German auto giant BMW has experienced leapfrog development over the past three decades in China while riding the wave of the country's own development journey, with the the carmaker's establishment of four Chinese research and development centers highlighting its continued commitment to the country.
As China's reform and opening-up policy has deepened, the demand among Chinese consumers' demand for high-quality cars has also grown rapidly. Thirty years ago, the number of private cars in China was a little over 2 million, but by 2003 this figure had climbed dramatically to exceed 12 million. Two decades later this growth has soared even more drastically, with close to 300 million privately-owned cars in the country.
BMW's foray into the Chinese market began in 1994 when it teamed up with the Brilliance Auto Group to establish a joint venture, which saw multiple factories built in Shenyang City of northeast China's Liaoning Province in the years that followed.
By the mid-2000s, the automaker's sales in China soared from 19,000 vehicles in 2003 to 66,000 in the space of just five years thanks to the success of the joint venture, with the maximum annual growth rate reaching 52 percent.
The expansion has continued and BMW's Shenyang facility has now evolved into the German carmaker's largest production base worldwide and one of its most important new energy vehicle (NEV) bases, with the Chinese market driving the company forward.
"It's the biggest car market in the world. It gives you the biggest opportunity to continue to grow. BMW's 30-year journey reflects really the shared success of this incredible country's development," said Sean Green, President and CEO of BMW China.
China, as the world's largest automobile producer and the biggest country in terms of sales, has significantly accelerated the pace of promoting the development of NEVs in recent years amid the ongoing green transition.
Encouraged by the long-term national strategy, automobile companies have increased investment in research and development of NEVs as they look to step up their market competitiveness.
"In 2005, China formulated a medium - and long-term scientific and technological development plan, and made a clear deployment of energy-saving new energy vehicles.
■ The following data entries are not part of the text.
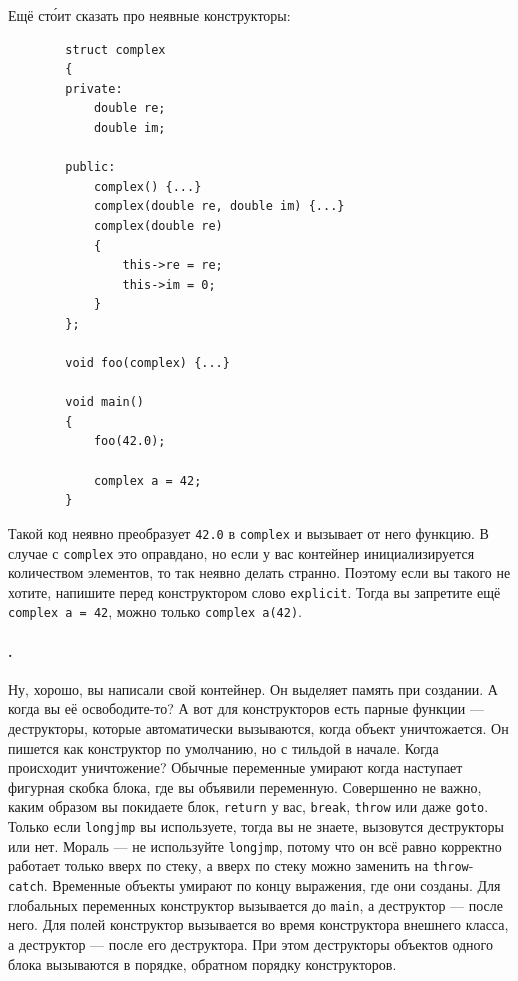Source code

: \documentclass{article}
\begin{document}
    Ещё ст\'{о}ит сказать про неявные конструкторы:
    \begin{verbatim}
        struct complex
        {
        private:
            double re;
            double im;
            
        public:
            complex() {...}
            complex(double re, double im) {...}
            complex(double re)
            {
                this->re = re;
                this->im = 0;
            }
        };

        void foo(complex) {...}

        void main()
        {
            foo(42.0);

            complex a = 42;
        }
    \end{verbatim}
    Такой код неявно преобразует \texttt{42.0} в \texttt{complex} и вызывает от него функцию. В случае с \texttt{complex} это оправдано, но если у вас контейнер инициализируется количеством элементов, то так неявно делать странно. Поэтому если вы такого не хотите, напишите перед конструктором слово \texttt{explicit}. Тогда вы запретите ещё \texttt{complex a = 42}, можно только \texttt{complex a(42)}.
    \paragraph{.}
    Ну, хорошо, вы написали свой контейнер. Он выделяет память при создании. А когда вы её освободите-то? А вот для конструкторов есть парные функции --- деструкторы, которые автоматически вызываются, когда объект уничтожается. Он пишется как конструктор по умолчанию, но с тильдой в начале. Когда происходит уничтожение? Обычные переменные умирают когда наступает фигурная скобка блока, где вы объявили переменную. Совершенно не важно, каким образом вы покидаете блок, \texttt{return} у вас, \texttt{break}, \texttt{throw} или даже \texttt{goto}. Только если \texttt{longjmp} вы используете, тогда вы не знаете, вызовутся деструкторы или нет. Мораль --- не используйте \texttt{longjmp}, потому что он всё равно корректно работает только вверх по стеку, а вверх по стеку можно заменить на \texttt{throw}-\texttt{catch}. Временные объекты умирают по концу выражения, где они созданы. Для глобальных переменных конструктор вызывается до \texttt{main}, а деструктор --- после него. Для полей конструктор вызывается во время конструктора внешнего класса, а деструктор --- после его деструктора. При этом деструкторы объектов одного блока вызываются в порядке, обратном порядку конструкторов.
\end{document}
In particular, the country's support for new energy technology was large. By 2020, our country's NEVs have entered a stage of rapid market development," said Wang Hewu, director at the Institute for Carbon Neutrality at Tsinghua University.
During the first nine months of 2024, China sold nearly 7.4 million NEVs in total, skyrocketing by 35.6 percent year on year.
Attracted by the huge market opportunities, BMW continues to increase its investment in China. In April this year, the German auto manufacturer announced an additional investment of 20 billion yuan (over 2.7 billion U.S. dollars) in its production base in Shenyang, launching a strategic adjustment to its production output in the country.
So far, BMW has set up four research and development centers in Beijing, Shanghai, Shenyang and Nanjing, respectively, representing its largest and most complete research and development network outside of Germany.
"We have our largest R and D network outside of Germany, with more than 3,200 engineers. We welcome competition, competition is good. It pushes us harder. And in the end, consumers will benefit," said Green.
The carmarker has also revealed it will soon launch its brand new range of models, known as Neue Klasse, which represents its high-end next-generation new energy technology, with these vehicles set to be put into production in China in 2026.
"The Neue Klasse will make a big step in our car architecture towards electrification, sustainability and, of course, digitalization. And all these we will bring into our Shenyang production network," said Oliver Zipse, chairman of the board of management of BMW Group.